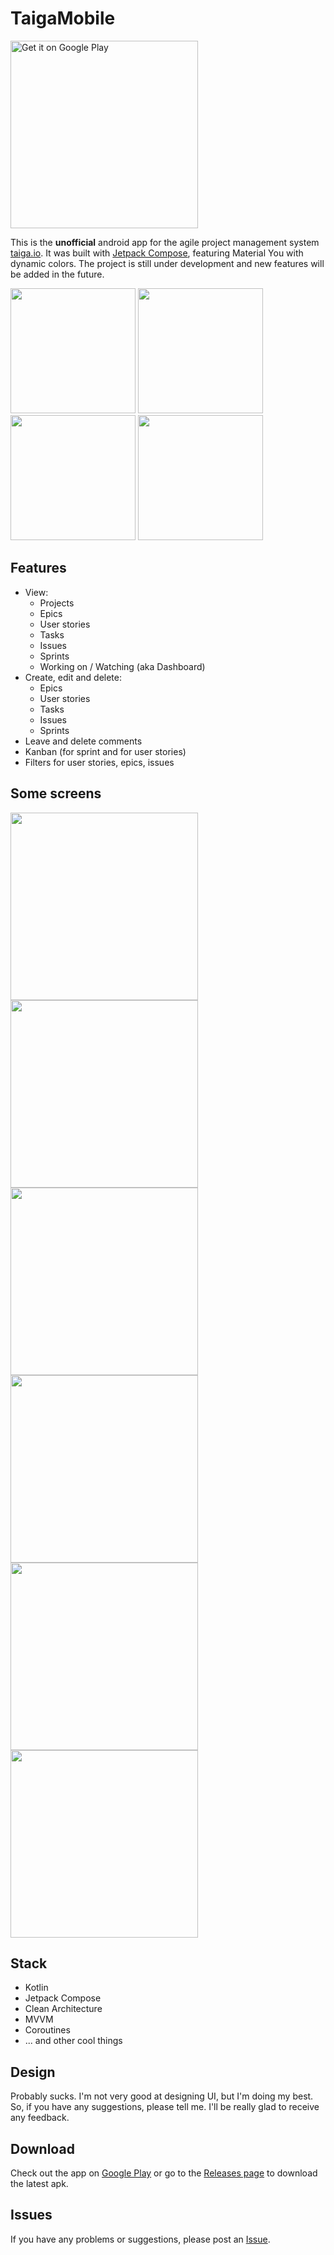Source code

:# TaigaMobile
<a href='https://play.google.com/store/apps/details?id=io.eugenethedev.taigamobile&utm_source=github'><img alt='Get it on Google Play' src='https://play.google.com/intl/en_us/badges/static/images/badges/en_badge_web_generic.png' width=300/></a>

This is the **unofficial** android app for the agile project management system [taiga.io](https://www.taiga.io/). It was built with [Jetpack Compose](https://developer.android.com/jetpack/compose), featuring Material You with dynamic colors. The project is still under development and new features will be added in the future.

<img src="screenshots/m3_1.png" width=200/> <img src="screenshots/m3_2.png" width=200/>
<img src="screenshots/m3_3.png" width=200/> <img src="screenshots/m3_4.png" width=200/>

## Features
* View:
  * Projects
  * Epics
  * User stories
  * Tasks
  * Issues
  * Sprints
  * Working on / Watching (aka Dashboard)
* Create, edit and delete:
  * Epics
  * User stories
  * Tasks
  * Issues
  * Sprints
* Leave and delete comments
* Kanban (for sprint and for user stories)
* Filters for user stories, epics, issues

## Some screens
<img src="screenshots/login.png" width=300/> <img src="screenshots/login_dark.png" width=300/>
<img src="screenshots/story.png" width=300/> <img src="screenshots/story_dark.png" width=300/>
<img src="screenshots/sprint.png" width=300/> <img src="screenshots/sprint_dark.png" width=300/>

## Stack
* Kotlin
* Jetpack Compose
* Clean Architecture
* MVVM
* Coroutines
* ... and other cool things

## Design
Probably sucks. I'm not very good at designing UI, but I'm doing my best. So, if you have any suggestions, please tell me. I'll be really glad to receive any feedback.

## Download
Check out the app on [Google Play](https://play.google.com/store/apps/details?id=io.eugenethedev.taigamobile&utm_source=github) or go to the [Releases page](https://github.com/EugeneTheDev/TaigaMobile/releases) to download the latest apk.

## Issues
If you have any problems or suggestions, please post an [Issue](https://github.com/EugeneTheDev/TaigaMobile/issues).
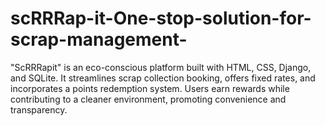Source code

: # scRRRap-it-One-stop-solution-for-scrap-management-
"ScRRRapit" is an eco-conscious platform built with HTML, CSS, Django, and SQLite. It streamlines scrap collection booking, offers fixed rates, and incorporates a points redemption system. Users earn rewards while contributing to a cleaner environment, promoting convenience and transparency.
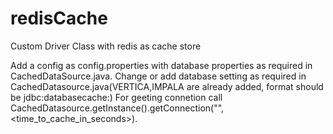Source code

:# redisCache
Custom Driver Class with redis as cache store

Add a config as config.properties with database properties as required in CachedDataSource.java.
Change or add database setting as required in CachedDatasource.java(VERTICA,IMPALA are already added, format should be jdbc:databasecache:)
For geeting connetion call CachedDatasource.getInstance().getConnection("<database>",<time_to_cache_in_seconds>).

____

**Task brief**
Every last line above must be reproduced as written, and no pictures belong in the copy.

**Exercise result**
Source code

:# TaigaMobile
<a href='https://play.google.com/store/apps/details?id=io.eugenethedev.taigamobile&utm_source=github'><img alt='Get it on Google Play' src='https://play.google.com/intl/en_us/badges/static/images/badges/en_badge_web_generic.png' width=300/></a>

This is the **unofficial** android app for the agile project management system [taiga.io](https://www.taiga.io/). It was built with [Jetpack Compose](https://developer.android.com/jetpack/compose), featuring Material You with dynamic colors. The project is still under development and new features will be added in the future.

<img src="screenshots/m3_1.png" width=200/> <img src="screenshots/m3_2.png" width=200/>
<img src="screenshots/m3_3.png" width=200/> <img src="screenshots/m3_4.png" width=200/>

## Features
* View:
  * Projects
  * Epics
  * User stories
  * Tasks
  * Issues
  * Sprints
  * Working on / Watching (aka Dashboard)
* Create, edit and delete:
  * Epics
  * User stories
  * Tasks
  * Issues
  * Sprints
* Leave and delete comments
* Kanban (for sprint and for user stories)
* Filters for user stories, epics, issues

## Some screens
<img src="screenshots/login.png" width=300/> <img src="screenshots/login_dark.png" width=300/>
<img src="screenshots/story.png" width=300/> <img src="screenshots/story_dark.png" width=300/>
<img src="screenshots/sprint.png" width=300/> <img src="screenshots/sprint_dark.png" width=300/>

## Stack
* Kotlin
* Jetpack Compose
* Clean Architecture
* MVVM
* Coroutines
* ... and other cool things

## Design
Probably sucks. I'm not very good at designing UI, but I'm doing my best. So, if you have any suggestions, please tell me. I'll be really glad to receive any feedback.

## Download
Check out the app on [Google Play](https://play.google.com/store/apps/details?id=io.eugenethedev.taigamobile&utm_source=github) or go to the [Releases page](https://github.com/EugeneTheDev/TaigaMobile/releases) to download the latest apk.

## Issues
If you have any problems or suggestions, please post an [Issue](https://github.com/EugeneTheDev/TaigaMobile/issues).
Source code

: # scRRRap-it-One-stop-solution-for-scrap-management-
"ScRRRapit" is an eco-conscious platform built with HTML, CSS, Django, and SQLite. It streamlines scrap collection booking, offers fixed rates, and incorporates a points redemption system. Users earn rewards while contributing to a cleaner environment, promoting convenience and transparency.
Source code

:# redisCache
Custom Driver Class with redis as cache store

Add a config as config.properties with database properties as required in CachedDataSource.java.
Change or add database setting as required in CachedDatasource.java(VERTICA,IMPALA are already added, format should be jdbc:databasecache:)
For geeting connetion call CachedDatasource.getInstance().getConnection("<database>",<time_to_cache_in_seconds>).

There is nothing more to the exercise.